Fertility is a health sub-market where apps have begun to replaced traditional, more expensive interventions because low-cost, highly-scalable consumer apps are working. We’re seeing more babies conceived using these apps than with traditional forms of reproductive technology, and for far less money.
There are hundreds of thousands of fertility app users each year in the US. These individuals are sharing more with their phones than with their doctors. Unlike a doctor who might be able to see 17 patients a day, an app sees thousands an hour. The fertility app industry itself has dramatically matured since its conception (pun intended). Early apps lacked sophistication and were likely to come from developers coding in the basement, but today’s new breed of apps are powered PhD’s working with doctors. They’re using sophisticated algorithms and science in a way that was only possible by using medical systems previously. There has been exponential adoption.
The mobile fertility, pregnancy, and baby market is large and growing. The “trying to conceive” market in the US is about two million; one million of those are women who use mobile apps. Add in women who use apps to track their pregnancies and new babies, and the total annual market size reaches 10 to 12 million. My company Ovuline has 500,000 users growing at 20% per month and 100 million user-submitted data points. Over half of our users go on to report a pregnancy or remain active in our app, Ovia Fertility.

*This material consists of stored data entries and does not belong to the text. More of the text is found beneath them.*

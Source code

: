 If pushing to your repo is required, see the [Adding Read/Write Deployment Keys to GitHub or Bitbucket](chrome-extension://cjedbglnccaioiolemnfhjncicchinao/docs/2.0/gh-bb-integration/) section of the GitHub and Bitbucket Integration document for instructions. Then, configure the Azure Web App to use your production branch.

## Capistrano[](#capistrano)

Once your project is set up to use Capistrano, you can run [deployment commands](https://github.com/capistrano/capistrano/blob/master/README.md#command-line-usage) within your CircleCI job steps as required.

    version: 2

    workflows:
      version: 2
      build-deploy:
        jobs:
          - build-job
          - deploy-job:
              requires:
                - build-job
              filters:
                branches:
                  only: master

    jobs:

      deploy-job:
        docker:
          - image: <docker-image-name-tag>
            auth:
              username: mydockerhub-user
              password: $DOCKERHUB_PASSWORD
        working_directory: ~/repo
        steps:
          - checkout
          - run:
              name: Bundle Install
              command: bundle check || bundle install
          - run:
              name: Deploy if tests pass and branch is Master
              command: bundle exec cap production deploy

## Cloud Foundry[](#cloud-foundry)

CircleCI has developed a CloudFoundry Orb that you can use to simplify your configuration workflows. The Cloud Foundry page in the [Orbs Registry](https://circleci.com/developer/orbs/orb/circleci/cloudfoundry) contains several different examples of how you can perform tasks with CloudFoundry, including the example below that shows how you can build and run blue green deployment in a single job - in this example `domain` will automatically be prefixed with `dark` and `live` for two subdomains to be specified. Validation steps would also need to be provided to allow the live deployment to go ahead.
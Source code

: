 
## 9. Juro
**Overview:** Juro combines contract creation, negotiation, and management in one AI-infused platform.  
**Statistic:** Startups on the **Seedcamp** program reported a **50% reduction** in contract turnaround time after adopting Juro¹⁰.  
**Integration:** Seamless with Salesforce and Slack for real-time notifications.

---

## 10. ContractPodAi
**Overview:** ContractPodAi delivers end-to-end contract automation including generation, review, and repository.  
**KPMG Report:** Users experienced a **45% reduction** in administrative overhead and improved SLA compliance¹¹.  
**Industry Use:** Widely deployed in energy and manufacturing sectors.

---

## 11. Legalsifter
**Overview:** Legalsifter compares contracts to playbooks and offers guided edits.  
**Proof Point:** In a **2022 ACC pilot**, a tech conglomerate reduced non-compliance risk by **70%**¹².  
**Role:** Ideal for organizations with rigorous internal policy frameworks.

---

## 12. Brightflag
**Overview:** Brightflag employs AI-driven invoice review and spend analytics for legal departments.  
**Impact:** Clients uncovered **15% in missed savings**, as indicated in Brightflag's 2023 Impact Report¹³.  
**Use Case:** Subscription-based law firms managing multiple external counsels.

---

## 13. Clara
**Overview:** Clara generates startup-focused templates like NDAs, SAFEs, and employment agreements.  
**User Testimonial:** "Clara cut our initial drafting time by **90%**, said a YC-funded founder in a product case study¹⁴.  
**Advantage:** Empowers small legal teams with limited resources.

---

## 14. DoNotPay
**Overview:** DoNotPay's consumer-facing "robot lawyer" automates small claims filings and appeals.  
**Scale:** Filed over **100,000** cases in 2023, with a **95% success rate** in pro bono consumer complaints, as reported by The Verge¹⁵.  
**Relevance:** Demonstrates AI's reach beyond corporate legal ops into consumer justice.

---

Fertility apps track user metrics like basal body temperature (BBT), mood, weight, and menstrual period and apply sophisticated algorithms to predict when users are most fertile. Some give users tips to boost their fertility and help them time intercourse. Our demographics tell us that the average Ovia Fertility user is a woman in her late twenties who’s actively trying to conceive her first child. She has a college degree, earns $75K or higher each year, and uses her fertility app first thing in the morning each day.
For some infertile couples, fertility apps are a first step in trying to conceive without Assisted Reproductive Technology (ART). Cost is a factor: fertility apps are free or a few dollars, compared to the $12,000 cost of an average IVF cycle (and that’s not including $3-5K for necessary medications). Others say they use fertility apps alongside their ART treatments to maximize their chances of conceiving. Of all Ovia Fertility users, about twenty percent are identified as infertile. Of those, ten percent go on to report a successful pregnancy.
Since 2013, over 82,000 people have reported a pregnancy in our app, with more than 100,000 Ovia pregnancies total since its launch. Adding in the pregnancies that others in the space have reported, like Kindara and Glow, and the number of app-assisted pregnancies in 2013 tops 120,000. That’s twice the yearly number of IVF conceptions in the US, which has hovered above 60,000 since 2007.
Anywhere that a phone can replace an expensive health care intervention and save patients thousands, it will. Mobile app pregnancies surpassing IVF is just the beginning of the tech healthcare revolution. People will actually be better served with cheaper, data-driven options like apps than by more expensive, people-driven alternatives. Pretty soon, it’ll be time to say goodbye to the waiting room and hello to your smartphone.